As I was walking about campus I came across a colleague and as it was midterm season we fell to talking about learners and exams. We commiserated about how it seemed that learners generally had a difficult time applying their knowledge in an exam setting. That got me thinking about a text I had read recently titled How Learning Works. It’s not the kind of text you want to read when you are tired though it speaks to the kinds of experiences my colleague and I had with learners.
The idea that applied to our discussion was learners come to any given situation with a preexisting set of knowledge. That knowledge may be accurate yet insufficient, inappropriately applied, or inaccurate. As far as the experiences my colleague and I saw, students seem to be exhibiting inappropriately applied knowledge; they knew facts from the material but had difficulty pulling the bits of knowledge together. In short, they knew facts or techniques and needed additional practice applying their knowledge.

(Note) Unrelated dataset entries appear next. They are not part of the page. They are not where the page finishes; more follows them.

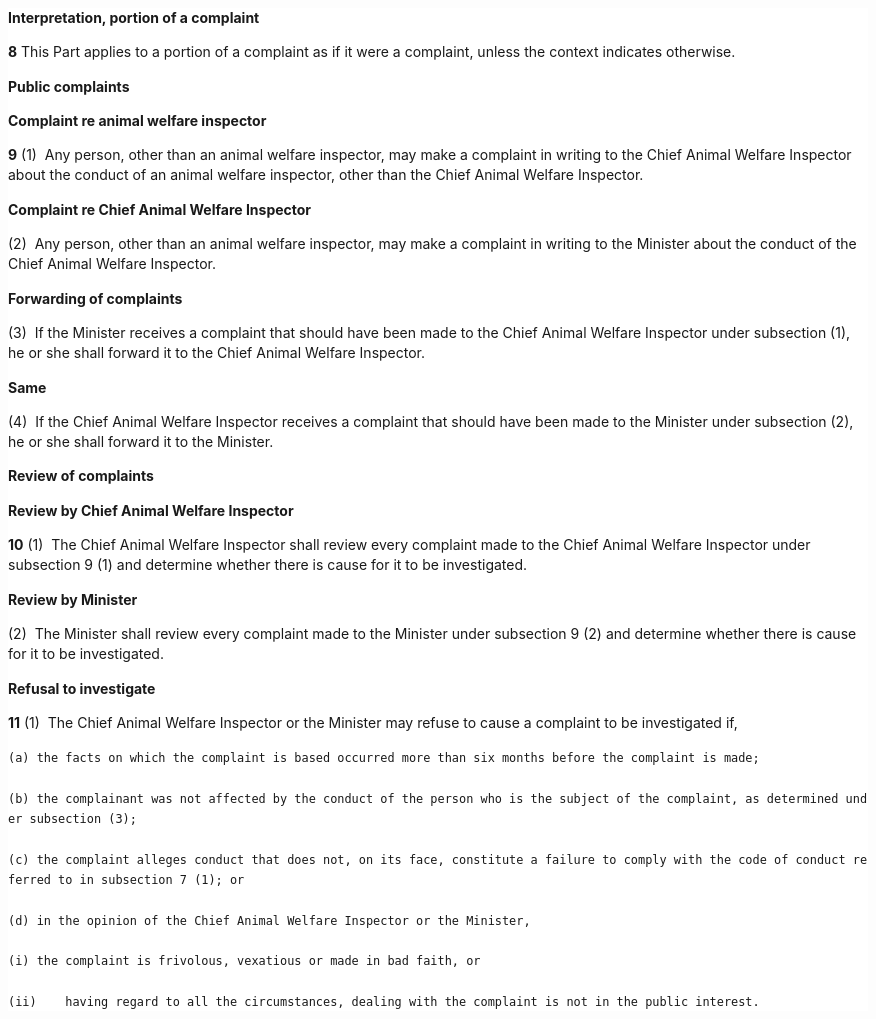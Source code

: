 **Interpretation, portion of a complaint**

**8** This Part applies to a portion of a complaint as if it were a complaint, unless the context indicates otherwise.

**Public complaints**

**Complaint re animal welfare inspector**

**9** (1)  Any person, other than an animal welfare inspector, may make a complaint in writing to the Chief Animal Welfare Inspector about the conduct of an animal welfare inspector, other than the Chief Animal Welfare Inspector.

**Complaint re Chief Animal Welfare Inspector**

(2)  Any person, other than an animal welfare inspector, may make a complaint in writing to the Minister about the conduct of the Chief Animal Welfare Inspector.

**Forwarding of complaints**

(3)  If the Minister receives a complaint that should have been made to the Chief Animal Welfare Inspector under subsection (1), he or she shall forward it to the Chief Animal Welfare Inspector.

**Same**

(4)  If the Chief Animal Welfare Inspector receives a complaint that should have been made to the Minister under subsection (2), he or she shall forward it to the Minister.

**Review of complaints**

**Review by Chief Animal Welfare Inspector**

**10** (1)  The Chief Animal Welfare Inspector shall review every complaint made to the Chief Animal Welfare Inspector under subsection 9 (1) and determine whether there is cause for it to be investigated.

**Review by Minister**

(2)  The Minister shall review every complaint made to the Minister under subsection 9 (2) and determine whether there is cause for it to be investigated.

**Refusal to investigate**

**11** (1)  The Chief Animal Welfare Inspector or the Minister may refuse to cause a complaint to be investigated if,

	(a)	the facts on which the complaint is based occurred more than six months before the complaint is made;

	(b)	the complainant was not affected by the conduct of the person who is the subject of the complaint, as determined under subsection (3);

	(c)	the complaint alleges conduct that does not, on its face, constitute a failure to comply with the code of conduct referred to in subsection 7 (1); or

	(d)	in the opinion of the Chief Animal Welfare Inspector or the Minister,

	(i)	the complaint is frivolous, vexatious or made in bad faith, or

	(ii)	having regard to all the circumstances, dealing with the complaint is not in the public interest.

The good news is that we can create activities that provide learners opportunities they need to practice applying their knowledge. For example, we can ask students to discuss the conditions where a particular skill or knowledge is appropriate. We might ask learners to discuss the pros and cons of a particular skill or set of knowledge in different contexts. Additionally one might propose a scenario and ask learners to discuss what skills or knowledge they would need to solve the problem. In these instances you do not necessarily need to require learners to solve the problem, but rather, explain how they would go about solving the problem.
Engaging in the types of activities in which learners practice the applicability of their skills and knowledge can help them get around the issue of knowing things though not fully comprehending the significance of what they know. It can also move them beyond superficial understanding and into deeper learning.